La Cantina Sociale Colonnella si è fatta notare in questa occasione. Il rappresentante dell’azienda vibratiana per il Regno Unito,  Stefano De Berardinis, era alla sua prima apparizione in territorio londinese con i classici Pecorino, Montepulciano classico e Riserva e la linea economica Le Corone destinata ai mercati più in difficoltà. C’è da sottolineare, infatti, che gli  importatori presenti provenivano non solo dall’ Inghilterra ma da tutto il mondo, con opportunità di scambi anche con Paesi extraeuropei.
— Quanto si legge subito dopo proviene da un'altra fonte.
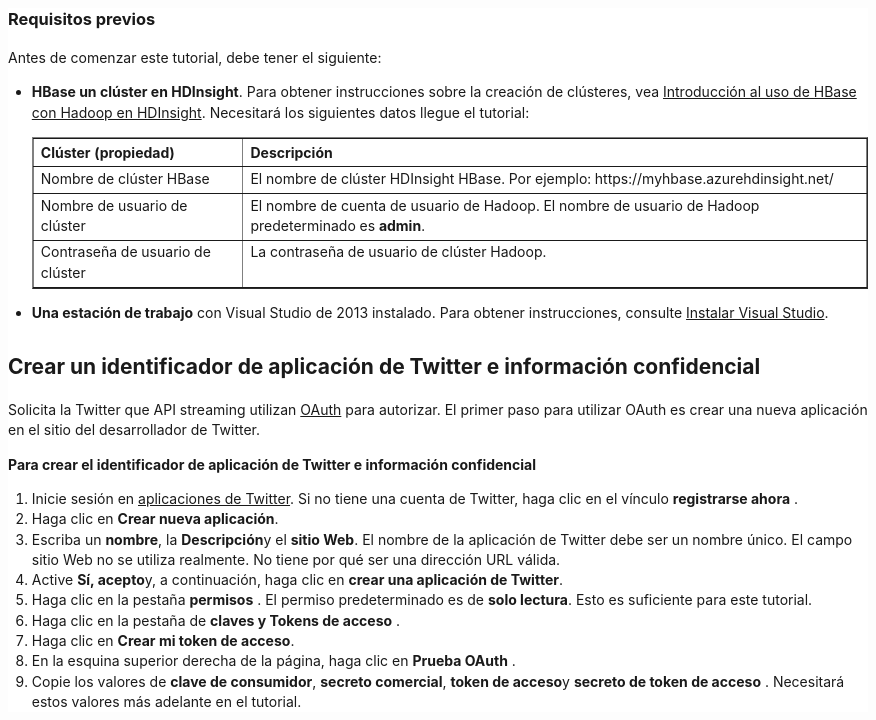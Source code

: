 

























### <a name="prerequisites"></a>Requisitos previos
Antes de comenzar este tutorial, debe tener el siguiente:

- **HBase un clúster en HDInsight**. Para obtener instrucciones sobre la creación de clústeres, vea [Introducción al uso de HBase con Hadoop en HDInsight][hbase-get-started]. Necesitará los siguientes datos llegue el tutorial:


    <table border="1">
    <tr><th>Clúster (propiedad)</th><th>Descripción</th></tr>
    <tr><td>Nombre de clúster HBase</td><td>El nombre de clúster HDInsight HBase. Por ejemplo: https://myhbase.azurehdinsight.net/</td></tr>
    <tr><td>Nombre de usuario de clúster</td><td>El nombre de cuenta de usuario de Hadoop. El nombre de usuario de Hadoop predeterminado es <strong>admin</strong>.</td></tr>
    <tr><td>Contraseña de usuario de clúster</td><td>La contraseña de usuario de clúster Hadoop.</td></tr>
    </table>

- **Una estación de trabajo** con Visual Studio de 2013 instalado. Para obtener instrucciones, consulte [Instalar Visual Studio](http://msdn.microsoft.com/library/e2h7fzkw.aspx).





## <a name="create-a-twitter-application-id-and-secrets"></a>Crear un identificador de aplicación de Twitter e información confidencial

Solicita la Twitter que API streaming utilizan [OAuth](http://oauth.net/) para autorizar. El primer paso para utilizar OAuth es crear una nueva aplicación en el sitio del desarrollador de Twitter.

**Para crear el identificador de aplicación de Twitter e información confidencial**

1. Inicie sesión en [aplicaciones de Twitter](https://apps.twitter.com/). Si no tiene una cuenta de Twitter, haga clic en el vínculo **registrarse ahora** .
2. Haga clic en **Crear nueva aplicación**.
3. Escriba un **nombre**, la **Descripción**y el **sitio Web**. El nombre de la aplicación de Twitter debe ser un nombre único. El campo sitio Web no se utiliza realmente. No tiene por qué ser una dirección URL válida. 
4. Active **Sí, acepto**y, a continuación, haga clic en **crear una aplicación de Twitter**.
5. Haga clic en la pestaña **permisos** . El permiso predeterminado es de **solo lectura**. Esto es suficiente para este tutorial. 
6. Haga clic en la pestaña de **claves y Tokens de acceso** .
7. Haga clic en **Crear mi token de acceso**.
8. En la esquina superior derecha de la página, haga clic en **Prueba OAuth** .
9. Copie los valores de **clave de consumidor**, **secreto comercial**, **token de acceso**y **secreto de token de acceso** . Necesitará estos valores más adelante en el tutorial.


[hbase-get-started]: hdinsight-hbase-tutorial-get-started-linux.md
[website-get-started]: ../app-service-web/web-sites-dotnet-get-started.md
[img-app-arch]: ./media/hdinsight-hbase-analyze-twitter-sentiment/AppArchitecture.png
[img-twitter-app]: ./media/hdinsight-hbase-analyze-twitter-sentiment/TwitterApp.png
[img-streaming-service]: ./media/hdinsight-hbase-analyze-twitter-sentiment/StreamingService.png
[img-bing-map]: ./media/hdinsight-hbase-analyze-twitter-sentiment/TwitterSentimentBingMap.png
[hdinsight-develop-mapreduce]: hdinsight-develop-deploy-java-mapreduce-linux.md
[hdinsight-analyze-twitter-data]: hdinsight-analyze-twitter-data.md
[curl]: http://curl.haxx.se
[curl-download]: http://curl.haxx.se/download.html
[apache-hive-tutorial]: https://cwiki.apache.org/confluence/display/Hive/Tutorial
[twitter-streaming-api]: https://dev.twitter.com/docs/streaming-apis
[twitter-statuses-filter]: https://dev.twitter.com/docs/api/1.1/post/statuses/filter
[powershell-start]: http://technet.microsoft.com/library/hh847889.aspx
[powershell-install]: powershell-install-configure.md
[powershell-script]: http://technet.microsoft.com/library/ee176949.aspx
[hdinsight-provision]: hdinsight-provision-clusters.md
[hdinsight-get-started]: hdinsight-hadoop-linux-tutorial-get-started.md
[hdinsight-storage-powershell]: hdinsight-hadoop-use-blob-storage.md#powershell
[hdinsight-analyze-flight-delay-data]: hdinsight-analyze-flight-delay-data.md
[hdinsight-storage]: hdinsight-hadoop-use-blob-storage.md
[hdinsight-use-sqoop]: hdinsight-use-sqoop.md
[hdinsight-power-query]: hdinsight-connect-excel-power-query.md
[hdinsight-hive-odbc]: hdinsight-connect-excel-hive-ODBC-driver.md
Il responsabile alle vendite, Claudio Capoferri, ha parlato di un export in aumento sui mercati internazionali seppur di poco superiore al 10 % e senza ancora buyers in Uk.

La seconda new entry vibratiana era la cantina  De Angelis Corvi di Controguerra, carente di un rappresentante ma presente con la vasta gamma di Montepulciano, Trebbiano e Cerasuolo ed una griglia di contatti fruibili da eventuali importatori interessati.

Nel caso De Angelis Corvi, stando alle informazioni fornite dallo stesso titolare Corrado De Angelis, la media annua dell’export è del 30-40% con i maggiori risultati in America e con percentuali inferiori nelle piazze tedesche, belghe, francesi ed inglesi.

Stringendo, la media export per ciascuna cantina varia dal 40 all’82 % di prodotti destinati a mercati esteri: un dato significativo se valutato in un’ottica di incremento e creazione di nuovi posti di lavoro in particolare per la nostra regione.

Dimenticando Londra come immensa piattaforma sociale in grado di creare una forte rete di business, interessante è il vaglio di altri grandi mercati che siano capitali o città turistiche di media grandezza.

Il fulcro dell’analisi risiede, dunque, nelle nuove opportunità che tale tipo di marketing offre al nostro Paese e agli investimenti che potrebbero essere riversati su settori di questo genere.